A través de la educación se ayuda a que la persona se mueva con soltura. Que se haga consciente de su vida y de sus circunstancias, de sus limitaciones y de sus posibilidades. En inglés responsability no es otra cosa que la habilidad de responder, y precisamente toda educación apunta a formar una persona consciente y responsable. Cada uno baila a su ritmo, cada uno tiene un estilo, pero si de algo se encarga la educación -aquel proceso de mejorar a la persona- es de dar los recursos para responder y aportar lo nuevo de cada uno. En definitiva, se educa para despertar la iniciativa.

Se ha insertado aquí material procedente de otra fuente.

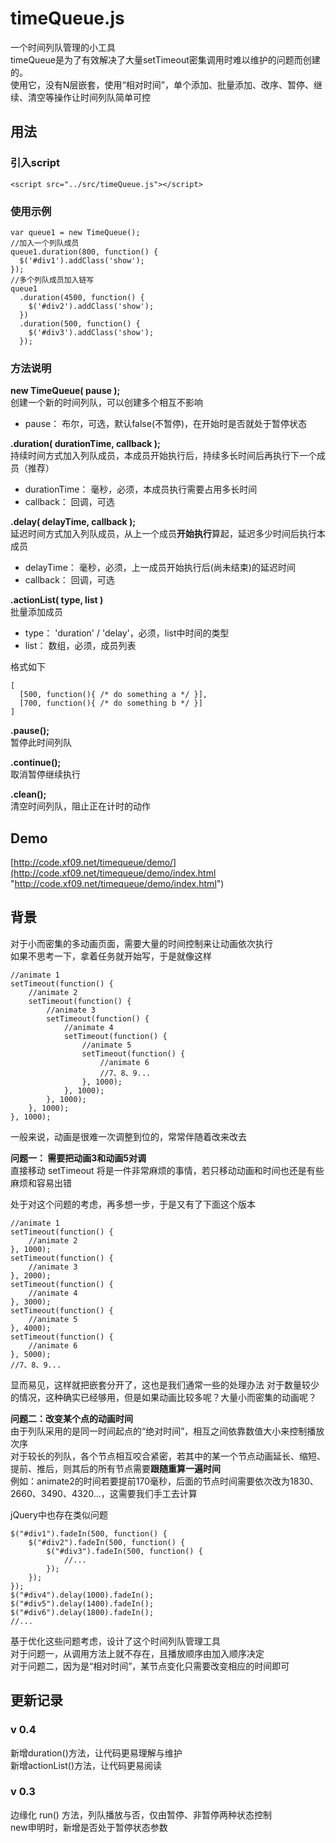 # timeQueue.js #

一个时间列队管理的小工具  
timeQueue是为了有效解决了大量setTimeout密集调用时难以维护的问题而创建的。  
使用它，没有N层嵌套，使用“相对时间”，单个添加、批量添加、改序、暂停、继续、清空等操作让时间列队简单可控

## 用法 ##

### 引入script ###
	<script src="../src/timeQueue.js"></script>

### 使用示例 ###

	var queue1 = new TimeQueue();
	//加入一个列队成员
	queue1.duration(800, function() {
	  $('#div1').addClass('show');
	});
	//多个列队成员加入链写
	queue1
	  .duration(4500, function() {
	    $('#div2').addClass('show');
	  })
	  .duration(500, function() {	
	    $('#div3').addClass('show');
	  });

### 方法说明 ###

**new TimeQueue( pause );**  
创建一个新的时间列队，可以创建多个相互不影响  
- pause： 布尔，可选，默认false(不暂停)，在开始时是否就处于暂停状态  

**.duration( durationTime, callback );**  
持续时间方式加入列队成员，本成员开始执行后，持续多长时间后再执行下一个成员（推荐）  
- durationTime： 毫秒，必须，本成员执行需要占用多长时间  
- callback： 回调，可选  

**.delay( delayTime, callback );**  
延迟时间方式加入列队成员，从上一个成员**开始执行**算起，延迟多少时间后执行本成员  
- delayTime： 毫秒，必须，上一成员开始执行后(尚未结束)的延迟时间  
- callback： 回调，可选  

**.actionList( type, list )**  
批量添加成员  
- type： 'duration' / 'delay'，必须，list中时间的类型  
- list： 数组，必须，成员列表  

格式如下

	[
	  [500, function(){ /* do something a */ }],
	  [700, function(){ /* do something b */ }]
	]

**.pause();**  
暂停此时间列队  

**.continue();**  
取消暂停继续执行  

**.clean();**  
清空时间列队，阻止正在计时的动作  

## Demo ##
[http://code.xf09.net/timequeue/demo/](http://code.xf09.net/timequeue/demo/index.html "http://code.xf09.net/timequeue/demo/index.html")

## 背景 ##

对于小而密集的多动画页面，需要大量的时间控制来让动画依次执行  
如果不思考一下，拿着任务就开始写，于是就像这样

	//animate 1	
	setTimeout(function() {
		//animate 2
		setTimeout(function() {
			//animate 3
			setTimeout(function() {
				//animate 4
				setTimeout(function() {
					//animate 5
					setTimeout(function() {
						//animate 6
						//7、8、9...
					}, 1000);
				}, 1000);
			}, 1000);
		}, 1000);
	}, 1000);

一般来说，动画是很难一次调整到位的，常常伴随着改来改去  

**问题一： 需要把动画3和动画5对调**   
直接移动 setTimeout 将是一件非常麻烦的事情，若只移动动画和时间也还是有些麻烦和容易出错

处于对这个问题的考虑，再多想一步，于是又有了下面这个版本

	//animate 1
	setTimeout(function() {
		//animate 2
	}, 1000);
	setTimeout(function() {
		//animate 3
	}, 2000);
	setTimeout(function() {
		//animate 4
	}, 3000);
	setTimeout(function() {
		//animate 5
	}, 4000);
	setTimeout(function() {
		//animate 6
	}, 5000);
	//7、8、9...

显而易见，这样就把嵌套分开了，这也是我们通常一些的处理办法
对于数量较少的情况，这种确实已经够用，但是如果动画比较多呢？大量小而密集的动画呢？

**问题二：改变某个点的动画时间**  
由于列队采用的是同一时间起点的“绝对时间”，相互之间依靠数值大小来控制播放次序  
对于较长的列队，各个节点相互咬合紧密，若其中的某一个节点动画延长、缩短、提前、推后，则其后的所有节点需要**跟随重算一遍时间**  
例如：animate2的时间若要提前170毫秒，后面的节点时间需要依次改为1830、2660、3490、4320...，这需要我们手工去计算

jQuery中也存在类似问题

	$("#div1").fadeIn(500, function() {
		$("#div2").fadeIn(500, function() {
			$("#div3").fadeIn(500, function() {
				//...
			});
		});
	});
    $("#div4").delay(1000).fadeIn();
    $("#div5").delay(1400).fadeIn();
    $("#div6").delay(1800).fadeIn();
	//...


基于优化这些问题考虑，设计了这个时间列队管理工具  
对于问题一，从调用方法上就不存在，且播放顺序由加入顺序决定  
对于问题二，因为是“相对时间”，某节点变化只需要改变相应的时间即可

## 更新记录 ##

### v 0.4 ###
新增duration()方法，让代码更易理解与维护  
新增actionList()方法，让代码更易阅读  

### v 0.3 ###
边缘化 run() 方法，列队播放与否，仅由暂停、非暂停两种状态控制  
new申明时，新增是否处于暂停状态参数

En nuestra época nos encontramos con el problema de la indiferencia, quizás por haber estado más pendientes de poner a las personas frente a resultados que frente a la realidad. En vez de ayudarles a hacer conscientes y a ser capaces de responder, se ha creado la idea de que es el mundo que debe responderle a él: que debe garantizarle sus deseos, que debe estar a disposición de sus necesidades. Pero lo cierto es, como dice Viktor Frankl, que es la vida que pregunta y es el hombre quien responde. Aquel que lanza preguntas a la vida: “por qué yo, por qué a mí”, suele estancarse. Como aquellos que van al baile y en vez de estar bailando se quedan sentados en una silla, y al preguntarles: “qué haces aquí”, responden: “no sé”.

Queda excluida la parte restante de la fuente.